Reputation: 53
My first dataframe is:
df1 =
A B
61880 7
62646 8
62651 9
62656 10
62783 11
My second dataframe is:
df2 =
C D
62783 2
62646 3
61880 4
62656 5
62651 6
As you can see both in first and second data frame, we have columns with same values bun not in the same order(!) (col A and col C)
Desired output is: Take all values of "B" and "D" from rows which have the same value of "A" and "C" and do a math operation on them (for example, B divided by D).
Example: 2 + 11 (both of them have same value of 62783 in columns "A"and "C")
ADDITION! EDITED!
Thanks a lot! I've faced with another issue I forgot to mention:
Sometimes, in column "A" I have same values, like for instance we can see the "61880" twice and so on:
df1 =
A B
*61880* 7
**62646** 8
62651 9
62656 10
62783 11
*61880* 3
**62646** 2
I want to do same process you have mentioned BUT by taking into account the following:
I want to sort column "A" based on values of "B", namely sum of "B". Something like:
61880 7+3
62646 8+2
...
I did it with data.groupby('mm_fid')['vel'].sum()
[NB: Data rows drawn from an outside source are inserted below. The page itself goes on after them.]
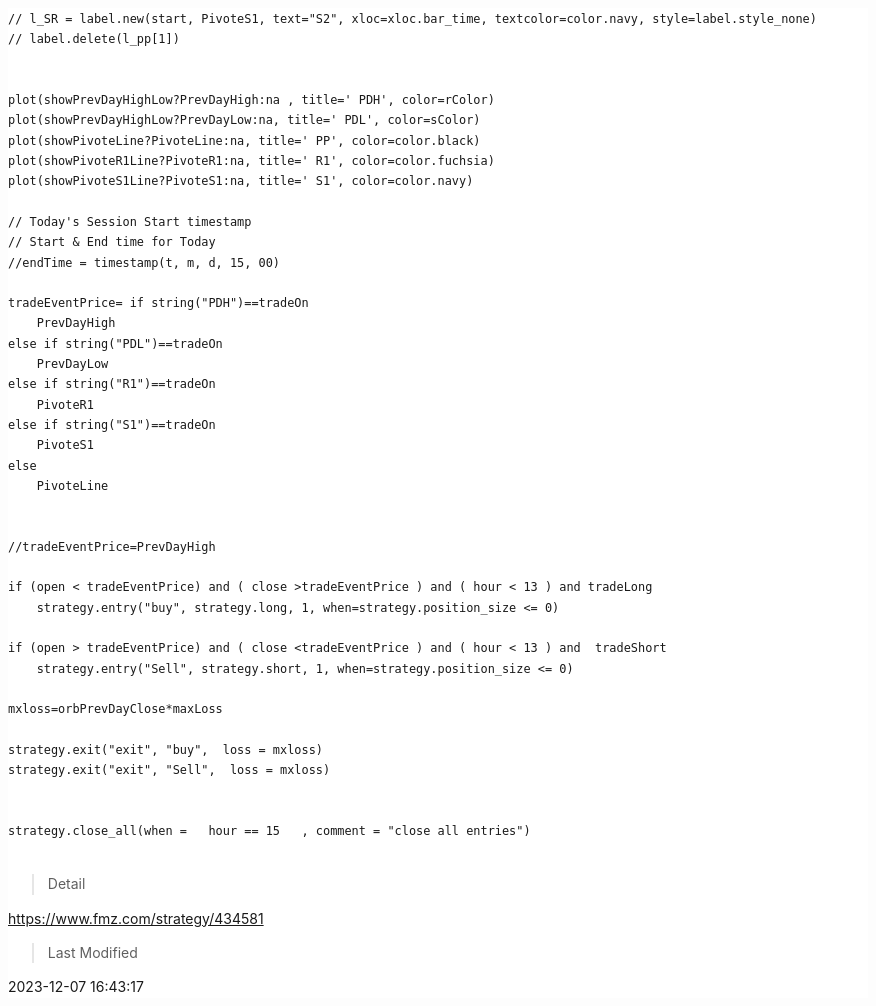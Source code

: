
 ``` pinescript
// l_SR = label.new(start, PivoteS1, text="S2", xloc=xloc.bar_time, textcolor=color.navy, style=label.style_none)
// label.delete(l_pp[1])


plot(showPrevDayHighLow?PrevDayHigh:na , title=' PDH', color=rColor)
plot(showPrevDayHighLow?PrevDayLow:na, title=' PDL', color=sColor)
plot(showPivoteLine?PivoteLine:na, title=' PP', color=color.black)
plot(showPivoteR1Line?PivoteR1:na, title=' R1', color=color.fuchsia)
plot(showPivoteS1Line?PivoteS1:na, title=' S1', color=color.navy)

// Today's Session Start timestamp
// Start & End time for Today
//endTime = timestamp(t, m, d, 15, 00)

tradeEventPrice= if string("PDH")==tradeOn 
    PrevDayHigh
else if string("PDL")==tradeOn
    PrevDayLow
else if string("R1")==tradeOn
    PivoteR1
else if string("S1")==tradeOn
    PivoteS1
else
    PivoteLine


//tradeEventPrice=PrevDayHigh

if (open < tradeEventPrice) and ( close >tradeEventPrice ) and ( hour < 13 ) and tradeLong
	strategy.entry("buy", strategy.long, 1, when=strategy.position_size <= 0)

if (open > tradeEventPrice) and ( close <tradeEventPrice ) and ( hour < 13 ) and  tradeShort
	strategy.entry("Sell", strategy.short, 1, when=strategy.position_size <= 0)

mxloss=orbPrevDayClose*maxLoss

strategy.exit("exit", "buy",  loss = mxloss) 
strategy.exit("exit", "Sell",  loss = mxloss) 


strategy.close_all(when =   hour == 15   , comment = "close all entries")


```

> Detail

https://www.fmz.com/strategy/434581

> Last Modified

2023-12-07 16:43:17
I got result, but I can't do operation after that. Thus, I want do create unique column with sum of "B" and then proceed with answers you provided!
Upvotes: 1
Views: 821
Reputation: 863166
I believe you need DataFrame.add
with DataFrame.set_index
:
df3 = df1.set_index('A')['B'].add(df2.set_index('C')['D'], fill_value=0).reset_index()
df3.columns = ['A','B']
print (df3)
A B
0 61880 11
1 62646 11
2 62651 15
3 62656 15
4 62783 13
Another solution is use concat
with aggregate sum
:
d = {'C':'A', 'D':'B'}
df3 = pd.concat([df1, df2.rename(columns=d)]).groupby('A', as_index=False)['B'].sum()
print (df3)
A B
0 61880 11
1 62646 11
2 62651 15
3 62656 15
4 62783 13
Upvotes: 1